The report shows how large areas of the globe recorded drier than normal conditions in 2021 - a year in which precipitation patterns were influenced by climate change and a La Niña event. 

The area with below-average streamflow was approximately two times larger than the above-average area, in comparison to the 30-year hydrological average. 

“The impacts of climate change are often felt through water – more intense and frequent droughts, more extreme flooding, more erratic seasonal rainfall and accelerated melting of glaciers – with cascading effects on economies, ecosystems and all aspects of our daily lives. And yet, there is insufficient understanding of changes in the distribution, quantity, and quality of freshwater resources,” said WMO Secretary-General Prof Petteri Taalas.

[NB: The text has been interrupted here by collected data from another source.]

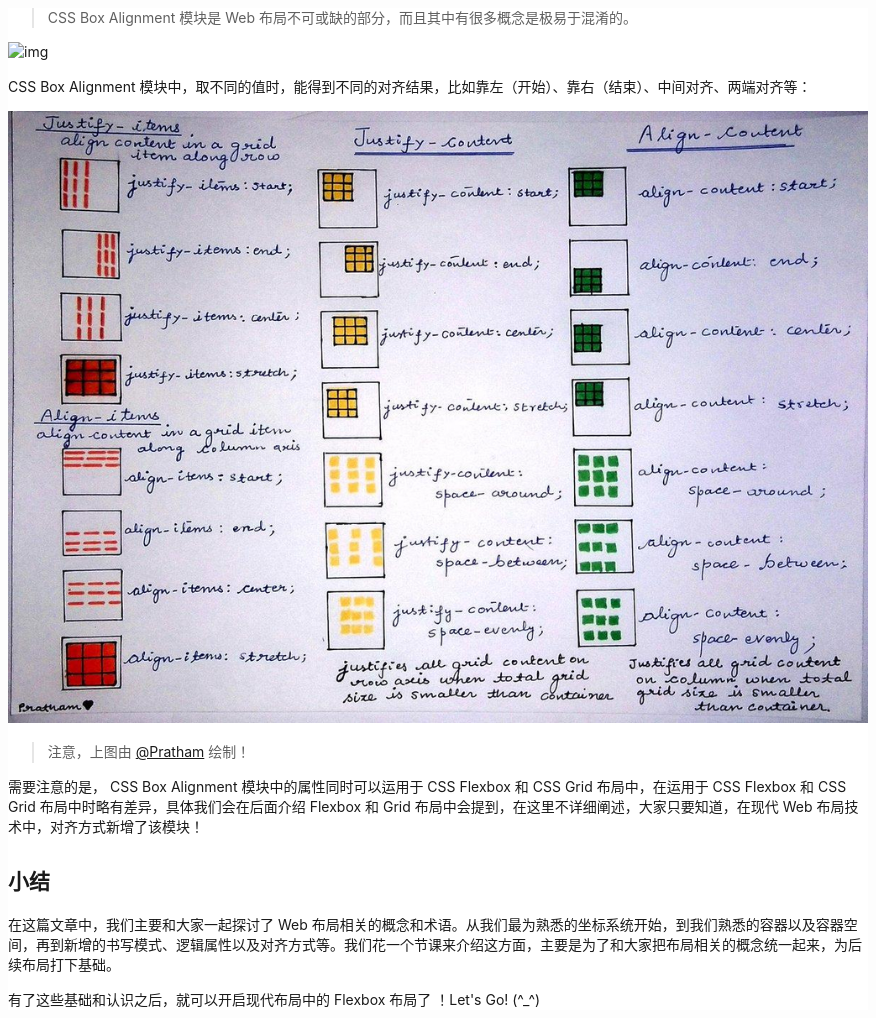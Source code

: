 > CSS Box Alignment 模块是 Web 布局不可或缺的部分，而且其中有很多概念是极易于混淆的。

![img](./img/9d194cbe7fc845f8be3a6671cfa7fad5~tplv-k3u1fbpfcp-zoom-1.png)

CSS Box Alignment 模块中，取不同的值时，能得到不同的对齐结果，比如靠左（开始）、靠右（结束）、中间对齐、两端对齐等：

![img](./img/a964cea745874ab18339f42497116af9~tplv-k3u1fbpfcp-zoom-1.png)

> 注意，上图由 [@Pratham](https://twitter.com/Prathkum) 绘制！

需要注意的是， CSS Box Alignment 模块中的属性同时可以运用于 CSS Flexbox 和 CSS Grid 布局中，在运用于 CSS Flexbox 和 CSS Grid 布局中时略有差异，具体我们会在后面介绍 Flexbox 和 Grid 布局中会提到，在这里不详细阐述，大家只要知道，在现代 Web 布局技术中，对齐方式新增了该模块！

## 小结

在这篇文章中，我们主要和大家一起探讨了 Web 布局相关的概念和术语。从我们最为熟悉的坐标系统开始，到我们熟悉的容器以及容器空间，再到新增的书写模式、逻辑属性以及对齐方式等。我们花一个节课来介绍这方面，主要是为了和大家把布局相关的概念统一起来，为后续布局打下基础。

有了这些基础和认识之后，就可以开启现代布局中的 Flexbox 布局了 ！Let's Go! (^_^)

“The State of Global Water Resources report aims to fill that knowledge gap and provide a concise overview of water availability in different parts of the world. This will inform climate adaptation and mitigation investments as well as the United Nations campaign to provide universal access in the next five years to early warnings of hazards such as floods and droughts,” said Prof Taalas.

Currently, 3.6 billion people face inadequate access to water at least a month per year and this is expected to increase to more than 5 billion by 2050. Between 2001 and 2018, UN-Water reported that 74 per cent of all natural disasters were water-related. 

The recent UN climate change conference, COP27, urged governments to further integrate water into adaptation efforts, the first-time water has been referenced in a COP outcome document in recognition of its critical importance.

The first edition of the report looks at streamflow – the volume of water flowing through a river channel at any given time. It also assesses terrestrial water storage - all water on the land surface and sub-surface and the cryosphere (frozen water).

The information and accompanying maps are largely based on modelled data (to achieve maximum geographical coverage) and remotely sensed information from NASA’s GRACE (Gravity Recovery and Climate Experiment) mission for terrestrial water storage. The modelled results were validated against observed data, wherever available).

The report highlights the lack of accessible verified hydrological data. WMO’s Unified Data Policy seeks to accelerate the availability and sharing of hydrological data, including river discharge information and transboundary river basins.

More details are accessible here.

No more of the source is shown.